Paper Suit, il debutto solista di Nicole Yun, che già conoscevamo come versatile cantante degli ottimi Eternal Summers, è uno di quei dischi indie rock che qualche anno fa avrebbe preso un punteggio medio, tipo un 7.8 (oggi forse certe testate nemmeno ne parleranno). Quei voti così cesellati erano anche un modo per liquidare la necessità di un giudizio - un disco senza evidenti difetti, ma fuori dall'hype di stagione - e passare oltre.

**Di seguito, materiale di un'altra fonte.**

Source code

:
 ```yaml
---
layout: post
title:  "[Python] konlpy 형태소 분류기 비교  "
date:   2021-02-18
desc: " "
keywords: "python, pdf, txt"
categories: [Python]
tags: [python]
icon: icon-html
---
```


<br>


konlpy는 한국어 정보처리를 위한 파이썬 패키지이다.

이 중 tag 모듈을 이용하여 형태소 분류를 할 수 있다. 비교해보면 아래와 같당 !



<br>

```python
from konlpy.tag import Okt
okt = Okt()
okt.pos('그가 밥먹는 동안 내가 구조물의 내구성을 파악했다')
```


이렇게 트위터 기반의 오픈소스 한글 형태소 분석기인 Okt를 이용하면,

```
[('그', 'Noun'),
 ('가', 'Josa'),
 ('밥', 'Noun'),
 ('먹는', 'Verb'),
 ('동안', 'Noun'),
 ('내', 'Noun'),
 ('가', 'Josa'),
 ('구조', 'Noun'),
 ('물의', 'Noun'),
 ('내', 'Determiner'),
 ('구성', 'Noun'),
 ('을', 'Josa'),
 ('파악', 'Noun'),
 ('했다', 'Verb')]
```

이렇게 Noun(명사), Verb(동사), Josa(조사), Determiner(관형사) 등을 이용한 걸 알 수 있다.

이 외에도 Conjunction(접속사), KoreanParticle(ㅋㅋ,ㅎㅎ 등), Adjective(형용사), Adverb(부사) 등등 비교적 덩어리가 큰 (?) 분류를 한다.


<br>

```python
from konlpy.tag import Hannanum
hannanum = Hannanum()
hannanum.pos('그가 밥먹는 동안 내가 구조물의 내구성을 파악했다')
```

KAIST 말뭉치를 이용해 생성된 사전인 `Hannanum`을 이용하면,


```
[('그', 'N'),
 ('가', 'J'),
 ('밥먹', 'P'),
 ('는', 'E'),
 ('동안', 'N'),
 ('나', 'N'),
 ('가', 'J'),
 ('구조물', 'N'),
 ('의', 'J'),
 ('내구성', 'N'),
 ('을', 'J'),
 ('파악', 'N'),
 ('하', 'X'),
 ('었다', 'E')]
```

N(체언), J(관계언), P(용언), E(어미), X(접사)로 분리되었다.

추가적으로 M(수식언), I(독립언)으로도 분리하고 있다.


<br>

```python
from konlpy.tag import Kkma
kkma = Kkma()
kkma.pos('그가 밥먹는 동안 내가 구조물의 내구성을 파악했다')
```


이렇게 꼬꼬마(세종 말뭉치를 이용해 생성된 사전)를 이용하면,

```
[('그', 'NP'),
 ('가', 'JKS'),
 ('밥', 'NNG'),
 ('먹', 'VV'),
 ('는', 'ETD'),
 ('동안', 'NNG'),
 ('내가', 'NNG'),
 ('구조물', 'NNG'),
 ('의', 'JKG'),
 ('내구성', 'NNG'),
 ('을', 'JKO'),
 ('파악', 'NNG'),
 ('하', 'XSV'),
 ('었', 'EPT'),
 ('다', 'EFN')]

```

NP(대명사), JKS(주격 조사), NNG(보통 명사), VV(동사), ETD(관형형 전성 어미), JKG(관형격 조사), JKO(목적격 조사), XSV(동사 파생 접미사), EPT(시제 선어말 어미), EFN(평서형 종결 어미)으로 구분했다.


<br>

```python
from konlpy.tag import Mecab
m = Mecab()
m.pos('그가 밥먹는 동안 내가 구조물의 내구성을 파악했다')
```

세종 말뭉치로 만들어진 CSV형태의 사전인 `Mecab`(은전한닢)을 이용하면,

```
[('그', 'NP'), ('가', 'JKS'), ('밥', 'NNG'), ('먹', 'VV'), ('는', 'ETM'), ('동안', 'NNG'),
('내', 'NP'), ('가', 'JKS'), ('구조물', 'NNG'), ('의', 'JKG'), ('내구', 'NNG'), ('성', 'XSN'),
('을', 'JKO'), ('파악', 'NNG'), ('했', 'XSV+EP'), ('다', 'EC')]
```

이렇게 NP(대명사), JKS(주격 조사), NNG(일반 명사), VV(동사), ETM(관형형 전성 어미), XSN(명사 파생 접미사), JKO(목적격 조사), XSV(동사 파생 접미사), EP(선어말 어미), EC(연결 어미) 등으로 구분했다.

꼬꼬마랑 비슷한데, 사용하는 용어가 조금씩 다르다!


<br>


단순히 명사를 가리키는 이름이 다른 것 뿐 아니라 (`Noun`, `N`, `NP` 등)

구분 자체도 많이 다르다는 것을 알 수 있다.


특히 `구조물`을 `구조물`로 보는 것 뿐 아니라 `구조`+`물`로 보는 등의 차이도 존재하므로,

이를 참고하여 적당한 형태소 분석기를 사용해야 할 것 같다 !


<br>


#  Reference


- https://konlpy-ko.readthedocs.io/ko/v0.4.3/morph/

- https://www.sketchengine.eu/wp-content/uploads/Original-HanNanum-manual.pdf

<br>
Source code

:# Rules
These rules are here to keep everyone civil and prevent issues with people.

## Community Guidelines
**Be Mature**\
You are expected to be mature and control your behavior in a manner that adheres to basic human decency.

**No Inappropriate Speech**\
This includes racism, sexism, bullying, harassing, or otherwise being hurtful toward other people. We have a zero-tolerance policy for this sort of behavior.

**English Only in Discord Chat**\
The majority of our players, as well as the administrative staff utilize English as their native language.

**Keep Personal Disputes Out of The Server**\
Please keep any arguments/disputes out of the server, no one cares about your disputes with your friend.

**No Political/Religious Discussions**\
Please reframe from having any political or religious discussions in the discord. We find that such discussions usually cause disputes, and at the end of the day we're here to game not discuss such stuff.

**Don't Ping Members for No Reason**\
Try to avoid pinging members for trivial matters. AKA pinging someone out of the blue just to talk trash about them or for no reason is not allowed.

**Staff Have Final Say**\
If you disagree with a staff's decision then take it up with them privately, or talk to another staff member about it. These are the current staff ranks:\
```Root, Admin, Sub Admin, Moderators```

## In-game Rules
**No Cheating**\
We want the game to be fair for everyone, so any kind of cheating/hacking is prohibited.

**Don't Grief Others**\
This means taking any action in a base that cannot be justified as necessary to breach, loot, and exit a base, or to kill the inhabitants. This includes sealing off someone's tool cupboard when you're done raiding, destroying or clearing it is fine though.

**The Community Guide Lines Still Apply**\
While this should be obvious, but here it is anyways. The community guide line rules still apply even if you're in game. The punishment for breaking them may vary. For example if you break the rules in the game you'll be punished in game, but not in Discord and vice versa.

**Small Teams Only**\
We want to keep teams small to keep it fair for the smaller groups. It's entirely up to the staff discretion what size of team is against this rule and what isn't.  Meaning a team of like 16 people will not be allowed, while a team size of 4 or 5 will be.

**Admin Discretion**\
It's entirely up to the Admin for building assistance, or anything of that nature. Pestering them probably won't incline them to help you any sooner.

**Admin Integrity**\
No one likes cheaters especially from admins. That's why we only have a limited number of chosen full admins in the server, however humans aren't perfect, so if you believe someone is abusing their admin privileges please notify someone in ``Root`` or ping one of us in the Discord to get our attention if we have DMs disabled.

L'elemento che, nel caso di Paper Suit, un voto del genere corre il rischio di lasciare fuori dal discorso è la quantità di mezzi che il disco mette in campo per raggiungere quello che, a un ascolto distratto, sembra soltanto una "buona qualità", da punteggio medio, per l'appunto. C'è il dream pop di And After All, le ondulazioni sinuose di Grand Prize o Maximum, che ricordano certe eleganze dei vecchi Cardigans, l'indie rock da ascoltare sulla freeway di Supernatural Babe, la ballata iper-romantica di Destroy Me, con un pianoforte che emerge già pronto per la scena finale di qualche film super nostalgico. Ma tutto così fluido, coeso e curato che si finisce quasi per non provare più stupore a ogni ulteriore impeccabile passo della playlist.
Credo che buona parte di quello che di buono riesce a ottenere questo disco sia anche una conseguenza della quantità di collaboratori, tra produttori e musicisti, che Nicole Yun è riuscita a coinvolgere in questo suo lavoro solista: Julian Fader degli Ava Luna, Robert Garcia (già nei Bleeding Rainbow), Doug Gillard dei Guided By Voices, Joe Boyer (Cloud Nothings), Duncan Lloyd (Maximo Park) e Jacob Sloan (Pains Of Being Pure at Heart). Insomma, quasi un super-gruppo al servizio di otto tracce di classico indie rock che sembrano già pronte per finire in quelle classifiche tipo "Top10 dei migliori dischi che vi siete persi quest'anno". Ecco, stavolta non fatevi cogliere impreparati.